他捏了捏單肩包背帶,猶豫了一下,大步追了上去。
轉過彎是另一個世界——地面是單調的黃色荒土,但學生們在其上成群結隊笑着經過,任何人看到的第一眼都會被滿目的青春美好所感染。陳棄在其中努力尋找着徐靈賓的身影。
現在正值午休時間,三三五五的學生聚在荒地邊飙着手鏟,手鏟甩出插中地上畫的圈,便會得到同伴由衷的驚歎和喝彩,仿佛眼前的是什麼深藏不露的絕世高手;有的學生則趴着鬥從地裡捉的蟲子,湊成一圈的張張臉上嚴肅認真,氣氛熱火朝天得宛如西班牙鬥牛場;更多的學生則聚在一起閑聊,說的無非是飯菜難吃探方日記不好寫之類的閑話。
然而,一種摻雜着快樂與美好的惆怅擊中了他,幾乎讓人落下淚來。
有誰注意到他這個陌生人,警惕地上下打量,“你找誰啊。”
陳棄轉身,落荒而逃。
*
而就在考古工地外。
“賊你媽。”
梁二興叼着煙,看着手上剛理好的牌罵出了聲,“這都啥啥啥,這牌臭的,晦氣沾上還紮上根嘞。”
這是間隻剩四面殘牆的破房子,他們這群考古工人聚在這裡打牌。選擇這裡是有原因的,一方面,這裡四面都有遮擋比較陰涼,一方面,這兒距離考古工地近,但又不是太近,上工的時候還能磨一會洋工。
有知道内情的接話,“梁哥是遇着讨債的嘞。
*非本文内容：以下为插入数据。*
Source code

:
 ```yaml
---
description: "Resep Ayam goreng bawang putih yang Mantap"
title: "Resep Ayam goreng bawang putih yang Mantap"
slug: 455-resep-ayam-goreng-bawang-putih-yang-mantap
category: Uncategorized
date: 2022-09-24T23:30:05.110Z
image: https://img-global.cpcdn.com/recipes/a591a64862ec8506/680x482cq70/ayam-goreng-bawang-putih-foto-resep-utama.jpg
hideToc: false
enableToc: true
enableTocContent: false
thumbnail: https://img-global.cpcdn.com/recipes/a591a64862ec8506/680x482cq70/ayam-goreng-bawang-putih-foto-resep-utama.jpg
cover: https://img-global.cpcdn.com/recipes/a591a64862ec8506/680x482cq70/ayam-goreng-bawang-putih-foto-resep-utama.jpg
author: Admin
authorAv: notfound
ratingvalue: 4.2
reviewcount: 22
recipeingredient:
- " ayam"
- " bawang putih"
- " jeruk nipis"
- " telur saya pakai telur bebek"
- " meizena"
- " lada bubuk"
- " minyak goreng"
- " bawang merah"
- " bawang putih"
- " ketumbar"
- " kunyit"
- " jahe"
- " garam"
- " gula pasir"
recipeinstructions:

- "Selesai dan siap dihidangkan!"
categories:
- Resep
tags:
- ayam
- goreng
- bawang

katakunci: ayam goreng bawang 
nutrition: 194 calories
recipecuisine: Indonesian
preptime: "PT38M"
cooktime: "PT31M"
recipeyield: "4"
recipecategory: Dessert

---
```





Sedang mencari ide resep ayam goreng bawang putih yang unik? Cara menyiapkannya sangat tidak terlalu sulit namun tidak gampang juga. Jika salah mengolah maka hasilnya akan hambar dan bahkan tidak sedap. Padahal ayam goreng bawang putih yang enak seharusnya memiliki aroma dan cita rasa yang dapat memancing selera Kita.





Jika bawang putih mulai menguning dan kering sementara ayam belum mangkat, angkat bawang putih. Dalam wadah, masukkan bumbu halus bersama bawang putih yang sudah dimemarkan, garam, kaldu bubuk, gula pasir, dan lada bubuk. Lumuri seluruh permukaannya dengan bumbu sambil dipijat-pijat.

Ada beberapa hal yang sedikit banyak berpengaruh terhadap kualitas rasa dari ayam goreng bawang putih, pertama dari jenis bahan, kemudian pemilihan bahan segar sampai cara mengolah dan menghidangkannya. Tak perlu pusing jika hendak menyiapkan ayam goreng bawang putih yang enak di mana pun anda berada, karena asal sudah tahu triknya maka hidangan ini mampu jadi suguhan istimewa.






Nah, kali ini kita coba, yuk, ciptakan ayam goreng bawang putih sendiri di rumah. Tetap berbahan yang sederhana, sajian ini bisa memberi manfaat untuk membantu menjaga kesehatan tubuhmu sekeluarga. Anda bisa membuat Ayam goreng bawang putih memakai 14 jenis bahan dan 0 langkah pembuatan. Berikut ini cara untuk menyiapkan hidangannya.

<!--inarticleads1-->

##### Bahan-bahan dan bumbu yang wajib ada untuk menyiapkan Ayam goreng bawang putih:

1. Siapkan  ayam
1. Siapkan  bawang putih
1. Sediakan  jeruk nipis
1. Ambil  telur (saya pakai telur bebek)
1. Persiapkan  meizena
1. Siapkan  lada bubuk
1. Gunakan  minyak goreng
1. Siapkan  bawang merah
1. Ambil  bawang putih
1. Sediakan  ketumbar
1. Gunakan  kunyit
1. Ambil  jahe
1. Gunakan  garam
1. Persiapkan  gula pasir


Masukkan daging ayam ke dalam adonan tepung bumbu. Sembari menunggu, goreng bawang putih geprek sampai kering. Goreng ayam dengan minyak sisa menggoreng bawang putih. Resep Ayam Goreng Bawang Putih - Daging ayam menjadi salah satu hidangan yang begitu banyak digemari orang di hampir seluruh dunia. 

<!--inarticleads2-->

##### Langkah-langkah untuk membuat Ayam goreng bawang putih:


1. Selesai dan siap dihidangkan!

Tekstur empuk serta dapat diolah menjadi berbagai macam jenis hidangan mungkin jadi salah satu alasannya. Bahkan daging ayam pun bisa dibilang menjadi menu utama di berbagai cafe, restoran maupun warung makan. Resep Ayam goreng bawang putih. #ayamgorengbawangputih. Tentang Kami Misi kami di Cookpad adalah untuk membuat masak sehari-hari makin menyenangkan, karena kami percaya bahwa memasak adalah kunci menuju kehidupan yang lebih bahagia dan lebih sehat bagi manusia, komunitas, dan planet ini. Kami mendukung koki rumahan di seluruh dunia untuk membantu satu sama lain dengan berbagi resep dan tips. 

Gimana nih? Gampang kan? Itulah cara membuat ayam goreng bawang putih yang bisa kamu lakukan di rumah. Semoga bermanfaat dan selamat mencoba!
”
“可不,這都好幾天了。”梁二興邊說邊出牌。之前沖撞摩女的事情鬧的,害得他和三子剪了自己頭發燒了,又在摩女廟跪到了半夜,好在摩女沒再來找他們,事情算是過去了。隻是陳棄果然一身晦氣,碰到後牌運都不好了。
“二哥在躲債?”有不明所以的問。
“什麼啊,”梁二興吐出嘴裡剩下的半截煙,“是我們村那個陳棄,前兩天我碰上嘞。嘿,我跟你說,這人是真邪性,要是撞到趕緊躲遠些,不然就等着倒大黴吧。”
打牌賭錢的最忌諱倒黴兩字,故而一下都來了興緻,“怎麼個邪性法。”
“怎麼個邪性,”梁二興見有人捧場,也來勁了,“他家老人怎麼死的,他克死的!這可不是我瞎說,村裡人都知道。誰不怕啊,連他爸媽都怕,生怕哪天克到自己頭上,吓得躲外地去嘞,沒再回來,十幾年都沒回來。”
“不是吧,”有知情人反駁,“不是我們以前來的那誰,就是支教那老師,老說打孩子要坐牢,陳大哥陳嫂子害怕,才跑的。”陳棄爸媽是陳棄幾歲的時候就跑的,他外公可是他高考時候才出事的,怎麼到了梁二興嘴裡順序錯了。
“不都一回事?”梁二興面露不喜,講故事添點油加點醋怎麼了,“對了,那老師不也吓跑了嘛,也沒多呆啊。為啥嘞?隻因這世上人各有命,有的人就天生富貴,有的人就天生害人,見一次傷一次陽氣,見一次走一次背運,跟讨債的一樣。不過要我說,這些都算輕的,怕的就是他哪天替閻王爺辦陰差嘞!”
“辦陰差?”周圍人都豎起了耳朵。
梁二興把牌一扔,興緻高漲到了極點,“辦陰差不知道?我和你們講,就我們村那個二大爺,都認識吧。有天他家兒媳婦半夜起來,跑到院子裡撒尿,遠遠瞧見陳棄在牆頭外轉過來轉過去。她心下納悶啊,但是沒敢吭聲,等到了第二天,你們猜這麼着?”
“怎麼着?”
“二大爺無災無痛的,多硬朗一人,第二天就去嘞!”梁二興高聲道。
“這麼邪門?”衆人都倒吸了一口涼氣,這還真是替閻王爺辦陰差,到誰家誰家要死人啊。
“可不是,那兒媳婦現在還吓得不敢關燈睡覺呢。”梁二興随口說。
這故事編得似模似樣,半真半假,辦陰差這說法又噱頭十足,故而一衆人都被唬住了。就是那些有所懷疑的,也都默默記下了陳棄這名字,想着以後離得遠遠的,畢竟有些事情,甯可信其有不可信其無。
同村人聽這編排不知道多少遍了,早從中咂摸出了别的樂子,“要我說,辦陰差倒是其次,扒牆頭看俏媳婦蹲坑才是正事吧!”
這話一出,在場的老光棍都心照不宣地怪笑起來,有人還吹起了口哨。
梁二興也笑了,露出一口黃牙,“就我們村那幾個老娘們,有什麼好看的?要我說,要看也來我們工地上看啊,這一個個女大學生,水靈。”
他最後兩個字拖着古怪的尾音,透出的含義再明顯不過了。梁二興很是滿意自己的幽默風趣,懂的又比别人多,先眯着眼睛笑出了聲。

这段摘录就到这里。